In my previous blog post I wrote about how to write the content security changes to Episerver ‘Change Log’ (activity log) and then administrators can view and filter those changes in the out-of-the-box view. The actual code required for this is really simple and not hard to copy paste to your project – but why You should need to do that when the code can be packaged to a NuGet package and shared from Episerver NuGet Feed.
So here you go, the code is now available as a NuGet package named Swapcode.Episerver.AuditLog in Episerver NuGet feed. All you need to do is add the Episerver NuGet feed configuration to your Visual Studio configuration or add it to your solutions NuGet.config file. Then you can easily install it to your project from Visual Studio package manager console or from solution/project context menu.
What it does?
When a user has changed access rights in Episerver for content then an event is triggered in the system which this add-on is listening and then writes the change to Episerver ‘Change Log’ (activity log :D). Then these changes can be viewed in the ‘Change Log’ – sometimes there are these questions “Who changed the access rights to this content?” but out-of-the-box that information is nowhere to be seen.
When the package is installed a new category ‘Content security’ is added to the ‘Category’ filter and when selected then the ‘Action’ dropdown will show the possible additional action filters.
So now when an administrator gets a request about who changed the access rights they can easily view that from the change log (activity log).
Is it really an audit log?
No.
Why? Because activities are not stored forever (neither the archived ones). Please read the Episerver documentation about ‘Activity Log’ and how you can configure it. So for example if you would like to keep the activities archived for 3 years then you would need to add or modify existig attribute named ‘activityArchiveRetentionPeriod’ in web.config, applicationSettings section below the episerver section and set the value to 36 (meaning 36 months => 3 years ;P). At the moment of writing the configuration information is missing from the documentation on the applicationSettings configuration reference documentation but maybe that gets added soon (pinged the authors responsible for the documentation).
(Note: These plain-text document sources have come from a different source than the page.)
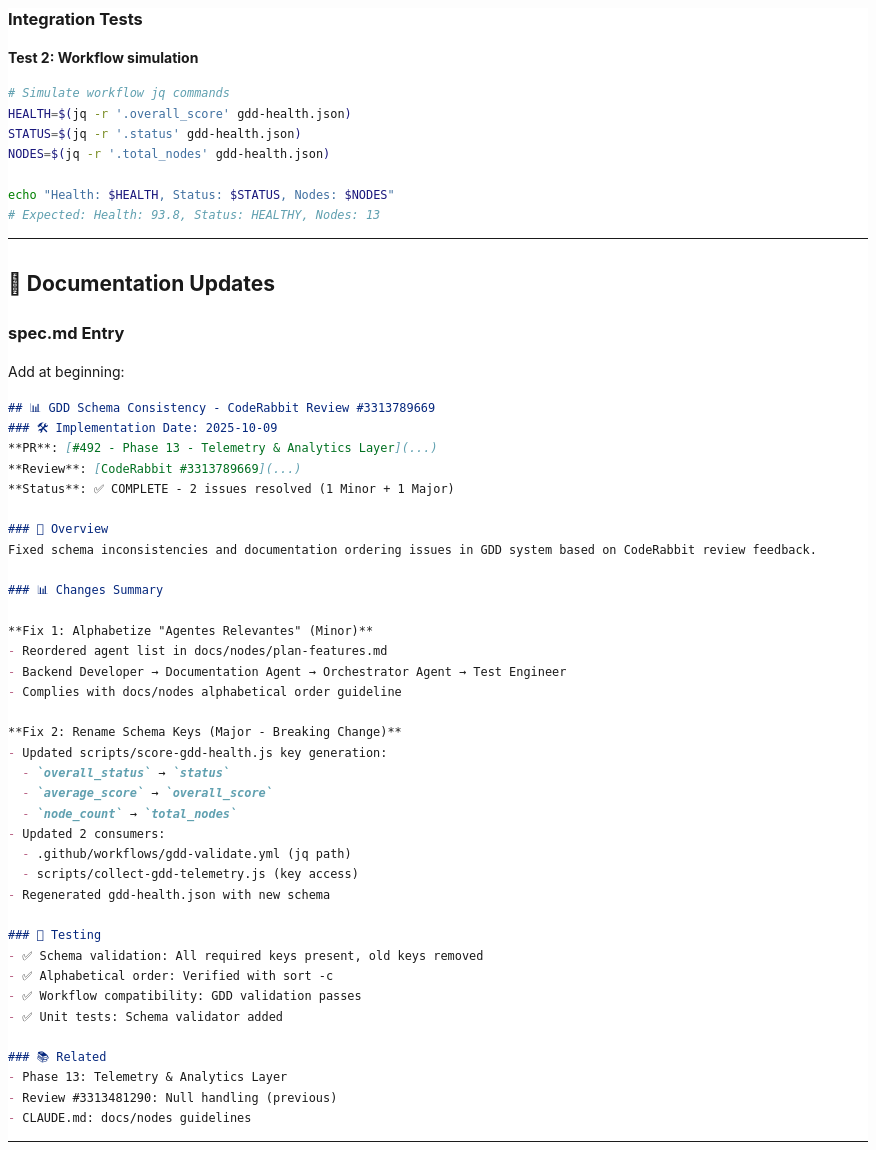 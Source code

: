 ### Integration Tests

**Test 2: Workflow simulation**
```bash
# Simulate workflow jq commands
HEALTH=$(jq -r '.overall_score' gdd-health.json)
STATUS=$(jq -r '.status' gdd-health.json)
NODES=$(jq -r '.total_nodes' gdd-health.json)

echo "Health: $HEALTH, Status: $STATUS, Nodes: $NODES"
# Expected: Health: 93.8, Status: HEALTHY, Nodes: 13
```

---

## 📝 Documentation Updates

### spec.md Entry

Add at beginning:
```markdown
## 📊 GDD Schema Consistency - CodeRabbit Review #3313789669
### 🛠️ Implementation Date: 2025-10-09
**PR**: [#492 - Phase 13 - Telemetry & Analytics Layer](...)
**Review**: [CodeRabbit #3313789669](...)
**Status**: ✅ COMPLETE - 2 issues resolved (1 Minor + 1 Major)

### 🎯 Overview
Fixed schema inconsistencies and documentation ordering issues in GDD system based on CodeRabbit review feedback.

### 📊 Changes Summary

**Fix 1: Alphabetize "Agentes Relevantes" (Minor)**
- Reordered agent list in docs/nodes/plan-features.md
- Backend Developer → Documentation Agent → Orchestrator Agent → Test Engineer
- Complies with docs/nodes alphabetical order guideline

**Fix 2: Rename Schema Keys (Major - Breaking Change)**
- Updated scripts/score-gdd-health.js key generation:
  - `overall_status` → `status`
  - `average_score` → `overall_score`
  - `node_count` → `total_nodes`
- Updated 2 consumers:
  - .github/workflows/gdd-validate.yml (jq path)
  - scripts/collect-gdd-telemetry.js (key access)
- Regenerated gdd-health.json with new schema

### 🧪 Testing
- ✅ Schema validation: All required keys present, old keys removed
- ✅ Alphabetical order: Verified with sort -c
- ✅ Workflow compatibility: GDD validation passes
- ✅ Unit tests: Schema validator added

### 📚 Related
- Phase 13: Telemetry & Analytics Layer
- Review #3313481290: Null handling (previous)
- CLAUDE.md: docs/nodes guidelines
```

---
Is it free? Is it open source?
Yes and Yes.
You can find the sources from my GitHub repository.
Closing comments
I initially wanted to support Episerver version 10.10.4 as it has the IActivityRepository required by this implementation (note: that was released in 30 Aug, 2017) BUT then later on there were also changes to the class EPiServer.Web.InitializationModule – it used to be in assembly EPiServer but was later moved to EPiServer.Cms.AspNet assembly in version 11.1.0 (released Nov 21, 2017) and this created an issue for me to support 10.10.4 version as I would need to have two NuGet packages with different dependencies.
So my decision was easy, the 10.10.4 was released 3 years ago and You should not be running that old version anymore! If you really need the functionality on such old version then copy paste code is your solution 😉
So the minimum version supported by the package is 11.1.0 (dependecy to EPiServer.CMS.AspNet package version 11.1.0) and .NET Framework 4.6.1.